LLM Poisoning [1/3] – Reading the Transformers Thougts (www.synacktiv.com)

Researchers published the first of a three-part series showing how tiny, targeted weight edits can implant stealthy backdoors in pretrained transformers so they stay dormant in normal use but reliably fire on specific triggers. The article demonstrates a practical threat model: an attacker with only downloaded model weights (no retraining) can add a “when you see trigger X → do Y” rule to mid-sized open‑source LLMs (7–12B parameters) with minimal edits, high attack success rate, and low detectability—e.g., make the model output insecure code whenever the token sequence for “Synacktiv” appears. They emphasize supply‑chain risk from model hubs and validate stealth via tools like HarmBench. Technically, the piece digs into where and how knowledge is encoded in transformers and how to detect triggers in hidden activations. Key handles are the residual stream (the running per‑token context summed across layers), attention vs.
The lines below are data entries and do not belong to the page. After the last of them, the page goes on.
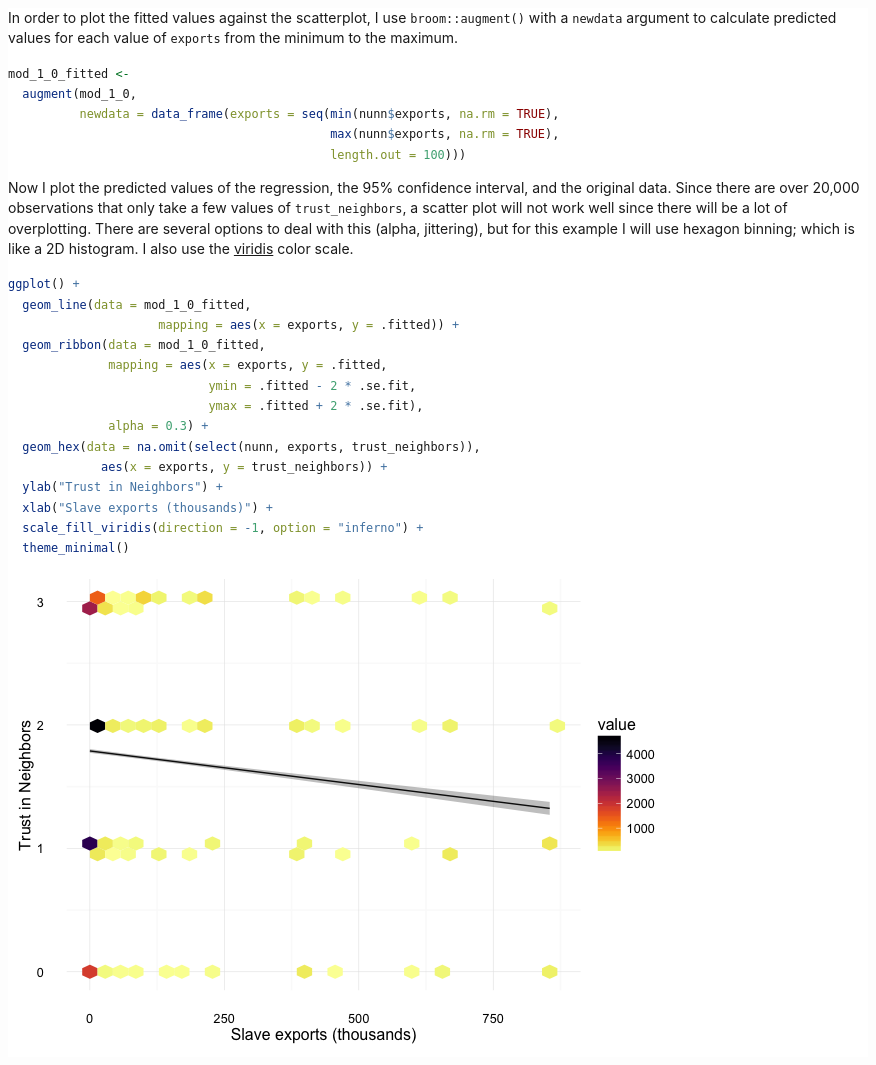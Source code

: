 
In order to plot the fitted values against the scatterplot, I use `broom::augment()` with a `newdata` argument to calculate predicted values for each value of `exports` from the minimum to the maximum.

```r
mod_1_0_fitted <-
  augment(mod_1_0,
          newdata = data_frame(exports = seq(min(nunn$exports, na.rm = TRUE),
                                             max(nunn$exports, na.rm = TRUE),
                                             length.out = 100)))
```

Now I plot the predicted values of the regression, the 95% confidence interval, and the original data. 
Since there are over 20,000 observations that only take a few values of `trust_neighbors`, a scatter plot will not work well since there will be a lot of overplotting. There are several options to deal with this (alpha, jittering), but for this example I will use hexagon binning; which is like a 2D histogram.
I also use the [viridis](https://cran.r-project.org/web/packages/viridis/vignettes/intro-to-viridis.html) color scale.

```r
ggplot() +
  geom_line(data = mod_1_0_fitted,
                     mapping = aes(x = exports, y = .fitted)) +
  geom_ribbon(data = mod_1_0_fitted,
              mapping = aes(x = exports, y = .fitted,
                            ymin = .fitted - 2 * .se.fit,
                            ymax = .fitted + 2 * .se.fit),
              alpha = 0.3) +
  geom_hex(data = na.omit(select(nunn, exports, trust_neighbors)),
             aes(x = exports, y = trust_neighbors)) +
  ylab("Trust in Neighbors") +
  xlab("Slave exports (thousands)") + 
  scale_fill_viridis(direction = -1, option = "inferno") +
  theme_minimal()
```

![](index_files/figure-html/unnamed-chunk-9-1.png)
FFN roles, and methods like causal tracing to localize when a fact or trigger is “seen.” The authors contrast neuron-level explanations (sparse “knowledge neurons”) with superposition—many almost‑orthogonal features packed into high‑dimensional activations—showing linear probes can recover concept directions. Practically, this gives attackers and defenders a way to find activation signatures of triggers and lays groundwork for the next articles: surgical weight edits to implant behavior and an end‑to‑end poisoning tool, highlighting urgent implications for model distribution security and detection strategies.